Осип пил долго, мучительно, мелкими глотками. Большой кадык под бледной морщинистой кожей сновал по шее, словно челнок. Выпив, он еще некоторое время подержал стакан в руке, а отставив стакан, вновь потянулся за папиросой.
– Для счастья, – Осип закашлялся, что-то застонало, захлюпало в его груди. – Где счастье было, там… капуста выросла. – Он засмеялся, и смех этот было трудно отличить от кашля его. – Для счастья кто родится? Дурак да сволочь всякая. А простой человек, он для горя родится. Век живет, век мыкается.

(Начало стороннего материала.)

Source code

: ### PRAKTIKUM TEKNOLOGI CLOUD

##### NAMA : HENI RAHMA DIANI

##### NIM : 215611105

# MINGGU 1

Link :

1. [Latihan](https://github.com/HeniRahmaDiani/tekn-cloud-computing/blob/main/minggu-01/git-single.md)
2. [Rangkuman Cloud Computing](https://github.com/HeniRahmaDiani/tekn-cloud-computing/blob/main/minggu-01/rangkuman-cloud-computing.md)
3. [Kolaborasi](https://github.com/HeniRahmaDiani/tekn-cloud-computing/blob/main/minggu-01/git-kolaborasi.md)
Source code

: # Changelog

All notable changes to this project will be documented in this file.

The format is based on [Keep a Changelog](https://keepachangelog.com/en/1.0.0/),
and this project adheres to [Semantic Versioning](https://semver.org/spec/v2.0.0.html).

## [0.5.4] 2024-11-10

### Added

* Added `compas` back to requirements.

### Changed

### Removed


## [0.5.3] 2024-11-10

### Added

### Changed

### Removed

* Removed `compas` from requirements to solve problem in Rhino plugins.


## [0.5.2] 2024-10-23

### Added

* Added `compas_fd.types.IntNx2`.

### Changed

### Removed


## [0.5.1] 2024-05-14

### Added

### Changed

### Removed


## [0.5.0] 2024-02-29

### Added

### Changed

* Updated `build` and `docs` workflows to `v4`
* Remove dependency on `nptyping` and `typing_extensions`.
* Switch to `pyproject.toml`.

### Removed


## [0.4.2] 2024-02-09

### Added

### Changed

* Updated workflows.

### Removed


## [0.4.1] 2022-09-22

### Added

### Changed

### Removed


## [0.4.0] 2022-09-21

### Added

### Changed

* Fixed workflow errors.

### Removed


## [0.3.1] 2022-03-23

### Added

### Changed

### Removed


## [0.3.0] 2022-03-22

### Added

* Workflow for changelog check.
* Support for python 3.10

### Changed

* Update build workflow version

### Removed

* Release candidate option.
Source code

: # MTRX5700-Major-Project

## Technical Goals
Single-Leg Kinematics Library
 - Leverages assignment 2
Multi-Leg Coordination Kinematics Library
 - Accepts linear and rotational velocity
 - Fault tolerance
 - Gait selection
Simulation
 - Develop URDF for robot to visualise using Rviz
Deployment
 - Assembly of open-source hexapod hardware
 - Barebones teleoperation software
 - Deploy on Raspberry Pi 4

– Ты бы закусил, – Серафима хмуро сидела за своим столиком, привычно опершись на локти и глядя прямо перед собой. – А счастье, Осип, оно сильным людям дается. Да и не всегда поймешь, где оно, счастье-то это.
– Это мы с тобой не понимаем, да вон Мотька еще, кубышка огородная, а люди понимают. Есть такие, что очень хорошо понимают. Ты много счастья-то видела, много? То-то же. – Осип заметно охмелел и стал не в меру суетлив, беспокоен, руки его не находили себе места, болтались без дела по воздуху. – Я-то свое счастье кайлом схоронил, ну и хрен с ним, а вот ты его за что лишилась, а, Серафима?
– Брось, Осип! – поморщилась Серафима. – Что ты, как баба, расфыркался. Да и что ты про мое счастье знаешь? Ничего. Так и не трогай его, не трогай… А свое проспал, на чужое не зарься. Это все одно, как чужие деньги считать.
Серафима сама разлила оставшееся в бутылке вино и, подняв стакан, сухо сказала:
– Давай за Матвея. Пусть выздоравливает. Рано ему еще.
В дверь осторожно постучали, потом еще раз.
Серафима вздрогнула, какое-то тихое предчувствие подступило к ней. Медленно поднявшись со стула, она отворила дверь и увидела перед собой давешнего фронтовика. Еще не успев удивиться, она мгновенно признала его, и отступила на шаг, и прижала руки к груди, и вдруг вскрикнула и бросилась к фронтовику.
– Сима! Симка! – изумленно и глухо сказал фронтовик. Правое веко его дергалось непрестанно.
– Никита! – с горькой болью прошептала Серафима. – Ники-ита, Боголюбушко ты наш.
Осип смотрел на них, и вино из стакана тихо капало на пол. Заметив это, он принялся пить, но закашлялся, перегнулся в поясе и сердито толкнул стакан на стол.
– Какими судьбами, Никита? – радостно спрашивала Серафима. – Да как же ты меня нашел? А я смотрю, фронтовик сошел, и не признала, а как дверь распахнулась… Да господи, как же и не узнать-то было. Разве глаз лишиться…
– Я тоже тебя не признал вначале, потом, как уж меня назвала, скумекал, – глухо гудел Никита Боголюбов, невольно смущаясь присутствием чужого человека и неловко чувствуя себя на пороге Серафимовой каморки.
– Места у вас вольготные, Сима.
– Да.
– Приволье. Экой простор-то вокруг.
– Простора хватает.
– И река красавица. Раньше я только про вальс слышал, а теперь и реку повидал. Амур! Хорошо. А ты, Сима, мало изменилась.